**TASK GOAL**
Copy every line that holds the string "fromJson" from the data below.

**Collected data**
------------------------------------

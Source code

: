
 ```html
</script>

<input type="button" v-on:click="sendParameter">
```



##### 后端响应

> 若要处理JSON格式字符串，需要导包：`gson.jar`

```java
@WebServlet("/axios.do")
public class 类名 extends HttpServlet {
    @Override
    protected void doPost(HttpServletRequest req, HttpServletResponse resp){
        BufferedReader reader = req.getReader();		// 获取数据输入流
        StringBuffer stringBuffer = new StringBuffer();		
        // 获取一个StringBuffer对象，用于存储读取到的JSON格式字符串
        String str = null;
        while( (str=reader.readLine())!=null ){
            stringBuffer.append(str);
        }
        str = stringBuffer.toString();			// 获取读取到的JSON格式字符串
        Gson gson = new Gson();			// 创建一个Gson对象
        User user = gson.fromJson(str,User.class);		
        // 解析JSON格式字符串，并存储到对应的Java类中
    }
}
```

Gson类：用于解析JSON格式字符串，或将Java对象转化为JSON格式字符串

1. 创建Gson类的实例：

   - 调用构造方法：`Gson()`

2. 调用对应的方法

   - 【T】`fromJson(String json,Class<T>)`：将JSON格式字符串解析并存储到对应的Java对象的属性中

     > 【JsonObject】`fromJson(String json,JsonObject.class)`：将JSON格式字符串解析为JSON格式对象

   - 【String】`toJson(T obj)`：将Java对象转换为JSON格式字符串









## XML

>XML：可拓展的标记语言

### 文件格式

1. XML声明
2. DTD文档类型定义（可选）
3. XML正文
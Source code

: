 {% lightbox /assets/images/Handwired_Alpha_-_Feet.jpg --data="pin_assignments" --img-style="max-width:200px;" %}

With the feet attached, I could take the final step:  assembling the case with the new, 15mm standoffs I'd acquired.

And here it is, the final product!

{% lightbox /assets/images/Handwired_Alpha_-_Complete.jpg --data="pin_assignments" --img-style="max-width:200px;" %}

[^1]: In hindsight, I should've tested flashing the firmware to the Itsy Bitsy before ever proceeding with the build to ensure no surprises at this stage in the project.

------------------------------------

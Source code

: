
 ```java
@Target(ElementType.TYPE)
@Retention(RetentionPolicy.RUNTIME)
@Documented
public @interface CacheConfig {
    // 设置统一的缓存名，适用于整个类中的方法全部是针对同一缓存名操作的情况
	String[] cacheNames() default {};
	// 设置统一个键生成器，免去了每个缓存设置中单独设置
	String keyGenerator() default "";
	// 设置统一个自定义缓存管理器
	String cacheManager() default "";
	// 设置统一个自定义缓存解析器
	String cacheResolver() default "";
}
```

------------------------------------

**FINISHED TASK**
        User user = gson.fromJson(str,User.class);		
   - 【T】`fromJson(String json,Class<T>)`：将JSON格式字符串解析并存储到对应的Java对象的属性中
     > 【JsonObject】`fromJson(String json,JsonObject.class)`：将JSON格式字符串解析为JSON格式对象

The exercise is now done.